Dann hatte er die Wahrheit erkannt. Vielleicht hatte sich der Täter ein oder zwei Tage lang bei Lily draußen in der Hütte versteckt und nach Hinweisen Ausschau gehalten, dass seine Identität trotz aller Vorsichtsmaßnahmen aufgedeckt worden war. Doch dann, als nichts geschah, war der Widerling wahrscheinlich einfach zu seinem normalen Leben zurückgekehrt. Er hatte sich in Sicherheit gewähnt – zumindest solange niemand herausfand, dass Lily noch lebte.

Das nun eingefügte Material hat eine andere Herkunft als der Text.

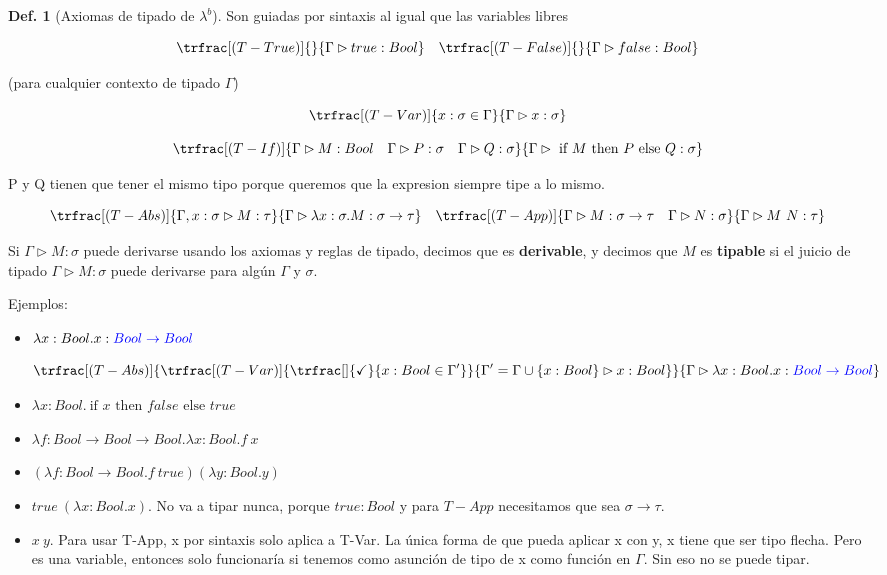 \documentclass{report}
\theoremstyle{definition} %
\newtheorem{definition}{Def.}[chapter]
\newcommand{\lambdab}{\lambda^b}
\newcommand{\tfunc}[2]{#1 \to #2}
\newcommand{\ifte}[3]{\ \text{if } #1 \text{ then } #2 \text{ else } #3}
\newcommand{\abs}[3]{\lambda #1 : #2 . #3}
\newcommand{\app}[2]{#1 \ #2} %
\newcommand{\tipa}[3]{#1 \rhd #2 : #3} %
\newcommand{\tienetipo}[3]{#1 : #2 \in #3}
\newcommand{\Gtipa}[2]{\tipa{\Gamma}{#1}{#2}}
\newcommand{\deriv}[3]{\trfrac[(#1)]{#2}{#3}}
\newcommand{\derivok}[1]{\trfrac[]{\checkmark}{#1}}
\begin{document}
\begin{definition}[Axiomas de tipado de $\lambdab$]

Son guiadas por sintaxis al igual que las variables libres

\[
    \deriv{T-True}{}{\Gtipa{true}{Bool}} \quad
    \deriv{T-False}{}{\Gtipa{false}{Bool}}
\]

(para cualquier contexto de tipado $\Gamma$)

\[
    \deriv
        {T-Var}
        {\tienetipo{x}{\sigma}{\Gamma}}
        {\Gtipa{x}{\sigma}}
\]

\[
    \deriv
        {T-If}
        {
            \Gtipa{M}{Bool} \quad
            \Gtipa{P}{\sigma} \quad
            \Gtipa{Q}{\sigma}
        }
        {\Gtipa{\ifte{M}{P}{Q}}{\sigma}}
\]

P y Q tienen que tener el mismo tipo porque queremos que la expresion siempre
tipe a lo mismo.

\[
    \deriv
        {T-Abs}
        {\tipa{\Gamma, x : \sigma}{M}{\tau}}
        {\Gtipa{\abs{x}{\sigma}{M}}{\tfunc{\sigma}{\tau}}}
    \quad
    \deriv
        {T-App}
        {
            \Gtipa{M}{\tfunc{\sigma}{\tau}} \quad
            \Gtipa{N}{\sigma}
        }
        {\Gtipa{\app{M}{N}}{\tau}}
\]
\end{definition}

Si $\Gtipa{M}{\sigma}$ puede derivarse usando los axiomas y reglas de tipado,
decimos que es \textbf{derivable}, y decimos que $M$ es \textbf{tipable} si el
juicio de tipado $\Gtipa{M}{\sigma}$ puede derivarse para algún $\Gamma$ y
$\sigma$.

Ejemplos:

\begin{itemize}
    \item $\abs{x}{Bool}{x} : \textcolor{blue}{\tfunc{Bool}{Bool}}$
    
    \[
    \deriv
        {T-Abs}
        {
            \deriv
                {T-Var}
                {\derivok{x : Bool \in \Gamma'}}
                {
                    \tipa{\Gamma' = \Gamma \cup \{x : Bool\}}{x}{Bool}
                }
        }
        {\Gtipa{\abs{x}{Bool}{x}}{\textcolor{blue}{\tfunc{Bool}{Bool}}}}
    \]

    \item $\abs{x}{Bool}{\ifte{x}{false}{true}}$
    \item $\abs{f}{\tfunc{Bool}{\tfunc{Bool}{Bool}}}{\abs{x}{Bool}{\app{f}{x}}}$
    \item $(\abs{f}{\tfunc{Bool}{Bool}} \app{f}{true})(\abs{y}{Bool}{y})$
    \item $\app{true}{(\abs{x}{Bool}{x})}$. No va a tipar nunca, porque $true :
    Bool$ y para $T-App$ necesitamos que sea $\tfunc{\sigma}{\tau}$.
    \item $\app{x}{y}$. Para usar T-App, x por sintaxis solo aplica a T-Var. La
    única forma de que pueda aplicar x con y, x tiene que ser tipo flecha. Pero
    es una variable, entonces solo funcionaría si tenemos como asunción de tipo
    de x como función en $\Gamma$. Sin eso no se puede tipar.
\end{itemize}
\end{document}
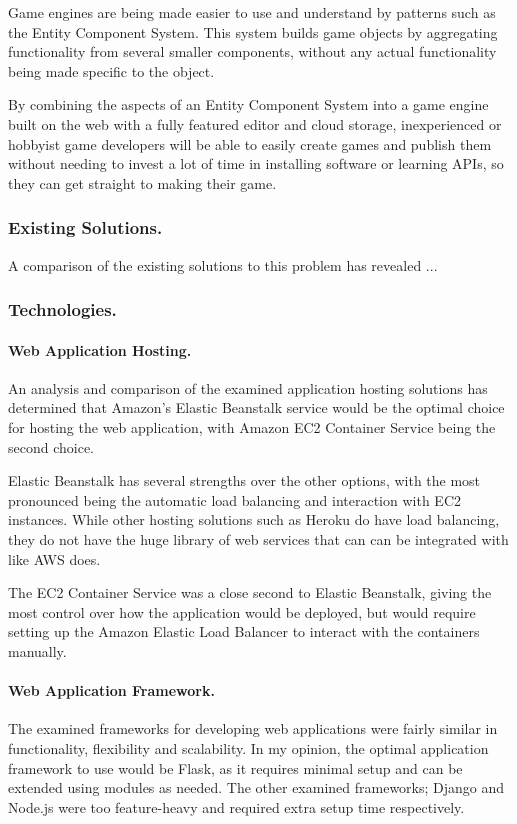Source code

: \documentclass[a4paper, 12pt]{article}
\begin{document}
Game engines are being made easier to use and understand by patterns such as the Entity Component System. This system builds game objects by aggregating functionality from several smaller components, without any actual functionality being made specific to the object.

By combining the aspects of an Entity Component System into a game engine built on the web with a fully featured editor and cloud storage, inexperienced or hobbyist game developers will be able to easily create games and publish them without needing to invest a lot of time in installing software or learning APIs, so they can get straight to making their game.

\subsubsection{Existing Solutions.}
A comparison of the existing solutions to this problem has revealed ...

\subsubsection{Technologies.}
\paragraph{Web Application Hosting.}
An analysis and comparison of the examined application hosting solutions has determined that Amazon's Elastic Beanstalk service would be the optimal choice for hosting the web application, with Amazon EC2 Container Service being the second choice.

Elastic Beanstalk has several strengths over the other options, with the most pronounced being the automatic load balancing and interaction with EC2 instances. While other hosting solutions such as Heroku do have load balancing, they do not have the huge library of web services that can can be integrated with like AWS does.

The EC2 Container Service was a close second to Elastic Beanstalk, giving the most control over how the application would be deployed, but would require setting up the Amazon Elastic Load Balancer to interact with the containers manually.

\paragraph{Web Application Framework.}
The examined frameworks for developing web applications were fairly similar in functionality, flexibility and scalability. In my opinion, the optimal application framework to use would be Flask, as it requires minimal setup and can be extended using modules as needed. The other examined frameworks; Django and Node.js were too feature-heavy and required extra setup time respectively.
\end{document}
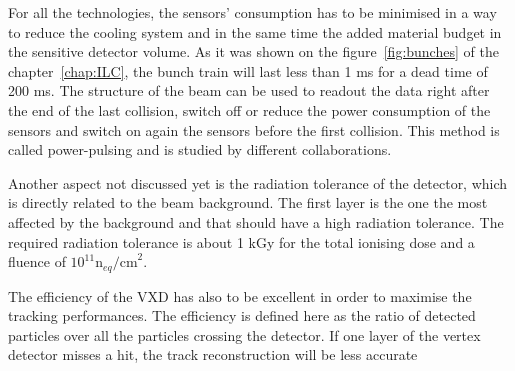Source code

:    For all the technologies, the sensors' consumption has to be minimised in a way to reduce the cooling system and in the same time the added material budget in the sensitive detector volume.
   As it was shown on the figure~\ref{fig:bunches} of the chapter~\ref{chap:ILC}, the bunch train will last less than 1 ms for a dead time of 200 ms.
   The structure of the beam can be used to readout the data right after the end of the last collision, switch off or reduce the power consumption of the sensors and switch on again the sensors before the first collision.
   This method is called power-pulsing and is studied by different collaborations.
   
   Another aspect not discussed yet is the radiation tolerance of the detector, which is directly related to the beam background.
   The first layer is the one the most affected by the background and that should have a high radiation tolerance. 
   The required radiation tolerance is about 1 kGy for the total ionising dose and a fluence of $10^{11}\text{n}_{eq}\text{/cm}^2$\cite{Behnke2013}.

   The efficiency of the \gls{VXD} has also to be excellent in order to maximise the tracking performances.
   The efficiency is defined here as the ratio of detected particles over all the particles crossing the detector.
   If one layer of the vertex detector misses a hit, the track reconstruction will be less accurate 
   
  
   
   


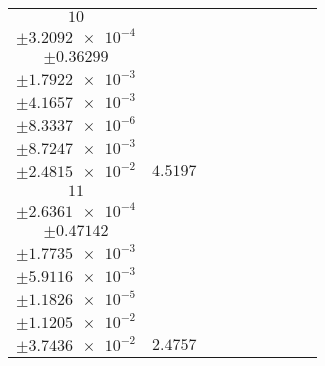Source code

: \documentclass[8pt]{article}
\begin{document}
\begin{longtable}[l]{c c c c c c c c c}
$\num{10}$ & \begin{tabular}[c]{@{}c@{}}$\num{5.8357e-2}$ \\ $\pm\num{3.2092e-4}$\end{tabular} & \begin{tabular}[c]{@{}c@{}}$\num{9.557e-2}$ \\ $\pm\num{0.36299}$\end{tabular} & \begin{tabular}[c]{@{}c@{}}$\num{4.3328}$ \\ $\pm\num{1.7922e-3}$\end{tabular} & \begin{tabular}[c]{@{}c@{}}$\num{3.5874e+3}$ \\ $\pm\num{4.1657e-3}$\end{tabular} & \begin{tabular}[c]{@{}c@{}}$\num{7.1769}$ \\ $\pm\num{8.3337e-6}$\end{tabular} & \begin{tabular}[c]{@{}c@{}}$\num{1.5971}$ \\ $\pm\num{8.7247e-3}$\end{tabular} & \begin{tabular}[c]{@{}c@{}}$\num{4.5007}$ \\ $\pm\num{2.4815e-2}$\end{tabular} & $\num{4.5197}$\\
$\num{11}$ & \begin{tabular}[c]{@{}c@{}}$\num{3.1547e-2}$ \\ $\pm\num{2.6361e-4}$\end{tabular} & \begin{tabular}[c]{@{}c@{}}$\num{-0.60547}$ \\ $\pm\num{0.47142}$\end{tabular} & \begin{tabular}[c]{@{}c@{}}$\num{-8.2049}$ \\ $\pm\num{1.7735e-3}$\end{tabular} & \begin{tabular}[c]{@{}c@{}}$\num{3.6186e+3}$ \\ $\pm\num{5.9116e-3}$\end{tabular} & \begin{tabular}[c]{@{}c@{}}$\num{7.2392}$ \\ $\pm\num{1.1826e-5}$\end{tabular} & \begin{tabular}[c]{@{}c@{}}$\num{1.1884}$ \\ $\pm\num{1.1205e-2}$\end{tabular} & \begin{tabular}[c]{@{}c@{}}$\num{4.3145}$ \\ $\pm\num{3.7436e-2}$\end{tabular} & $\num{2.4757}$\\

\end{longtable}
\end{document}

Wahrscheinlich hatte er einen ziemlichen Schreck bekommen, als er zu der Hütte zurückgekehrt war und festgestellt hatte, dass sie verschwunden war. War er damals auch an dem langen, einsamen Strand herumgelaufen und hatte nach seinem Opfer gesucht, während Wyatt und Brandon Lily fortgebracht hatten? Möglich war es. Denn später, als sie die Hütte überwachen ließen, war er jedenfalls nicht wiedergekommen. Wyatt konnte beinahe vor sich sehen, wie der Täter – ähnlich einer Figur aus einer Kurzgeschichte von Edgar Allan Poe – von der steten Sorge gequält wurde, ob man ihn schon entdeckt hatte, ob sein Opfer Rache an ihm nehmen würde. Diese Warterei, diese Ungewissheit konnte ausreichen, um einen Menschen um den Verstand zu bringen.
Wenn Lovesprettyboys – Peter Pan – denn überhaupt je bei Verstand gewesen war.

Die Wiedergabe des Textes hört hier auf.